Long time no see. :-)

MG wrote:
> Hello, I'm back but very busy running for elections. Will attend
> Swedish TV3 on thursday..


Really? You might send us some report about whole thing! BTW, today I
came from socialist youth conference where i talked about Internet &
democracy, gonna write some findings to top-politics.


> To the science...:
> This report is very good proof of that to most people, it is more
> important WHO is saying something, than WHAT he says.
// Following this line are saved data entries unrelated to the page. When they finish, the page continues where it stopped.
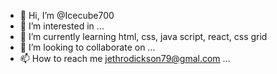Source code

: - 👋 Hi, I’m @Icecube700
- 👀 I’m interested in ...
- 🌱 I’m currently learning html, css, java script, react, css grid
- 💞️ I’m looking to collaborate on ...
- 📫 How to reach me  jethrodickson79@gmal.com ...

<!---
Icecube700/Icecube700 is a ✨ special ✨ repository because its `README.md` (this file) appears on your GitHub profile.
You can click the Preview link to take a look at your changes.
--->
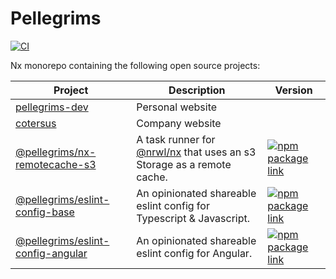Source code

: # Pellegrims

[![CI](https://github.com/robinpellegrims/pellegrims/actions/workflows/ci.yml/badge.svg)](https://github.com/robinpellegrims/pellegrims/actions/workflows/ci.yml)

Nx monorepo containing the following open source projects:

| Project                                                           | Description                                                                                   | Version                                                                                                                                                |
| ----------------------------------------------------------------- | --------------------------------------------------------------------------------------------- | ------------------------------------------------------------------------------------------------------------------------------------------------------ |
| [pellegrims-dev](./apps/pellegrims-dev)                           | Personal website                                                                              |                                                                                                                                                        |
| [cotersus](./apps/cotersus)                                       | Company website                                                                               |                                                                                                                                                        |
| [@pellegrims/nx-remotecache-s3](./libs/nx-remotecache-s3)         | A task runner for [@nrwl/nx](https://nx.dev/react) that uses an s3 Storage as a remote cache. | [![npm package link](https://img.shields.io/npm/v/@pellegrims/nx-remotecache-s3)](https://www.npmjs.com/package/@pellegrims/nx-remotecache-s3)         |
| [@pellegrims/eslint-config-base](./libs/eslint-config/base)       | An opinionated shareable eslint config for Typescript & Javascript.                           | [![npm package link](https://img.shields.io/npm/v/@pellegrims/eslint-config-base)](https://www.npmjs.com/package/@pellegrims/eslint-config-base)       |
| [@pellegrims/eslint-config-angular](./libs/eslint-config/angular) | An opinionated shareable eslint config for Angular.                                           | [![npm package link](https://img.shields.io/npm/v/@pellegrims/eslint-config-angular)](https://www.npmjs.com/package/@pellegrims/eslint-config-angular) |
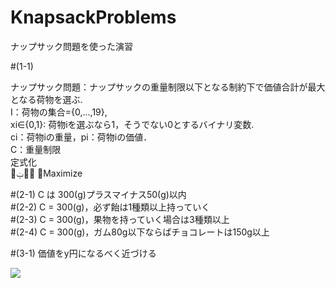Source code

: # KnapsackProblems
ナップサック問題を使った演習　　

#(1-1)

ナップサック問題：ナップサックの重量制限以下となる制約下で価値合計が最大となる荷物を選ぶ.  
  I：荷物の集合={0,...,19},  
  xi∈{0,1}: 荷物iを選ぶなら1，そうでない0とするバイナリ変数.  
  ci：荷物iの重量，pi：荷物iの価値．  
  C：重量制限  
定式化  
௜ݔ௜݌ ෍Maximize  


#(2-1) C は 300(g)プラスマイナス50(g)以内  
#(2-2) C = 300(g)，必ず飴は1種類以上持っていく  
#(2-3) C = 300(g)，果物を持っていく場合は3種類以上  
#(2-4) C = 300(g)，ガム80g以下ならばチョコレートは150g以上  

#(3-1) 価値をy円になるべく近づける  

<img src="https://latex.codecogs.com/gif.latex?\sum_{i}^{}">
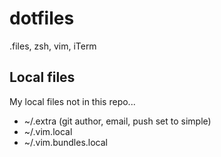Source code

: dotfiles
========

.files, zsh, vim, iTerm

## Local files
My local files not in this repo...
- ~/.extra  (git author, email, push set to simple)
- ~/.vim.local
- ~/.vim.bundles.local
That is actually needed IMO for perserving society. Concretely, if some
bump aproaches to you and says "tiki miki swiki", youll look at him and
go away. If that was told by someone you highly apreciate and you think
he is serious about that, you will start thinking about the whole point
maybe for several days even.

And the problem is that we do not have enough time to analyse any
thought of any person, though we have some time that we have to use the
best way can. This WHO is about credibility, very usefull thing for
openning of your thought process.

All in all, this phenomenon enables us to share usefull infomration
much faster than if we did not have such mechanism.


> My solution for this is to de-identify the arguments as much as
> possible and to have as many voices as possible, your is to promote
> certain speakers as better than others?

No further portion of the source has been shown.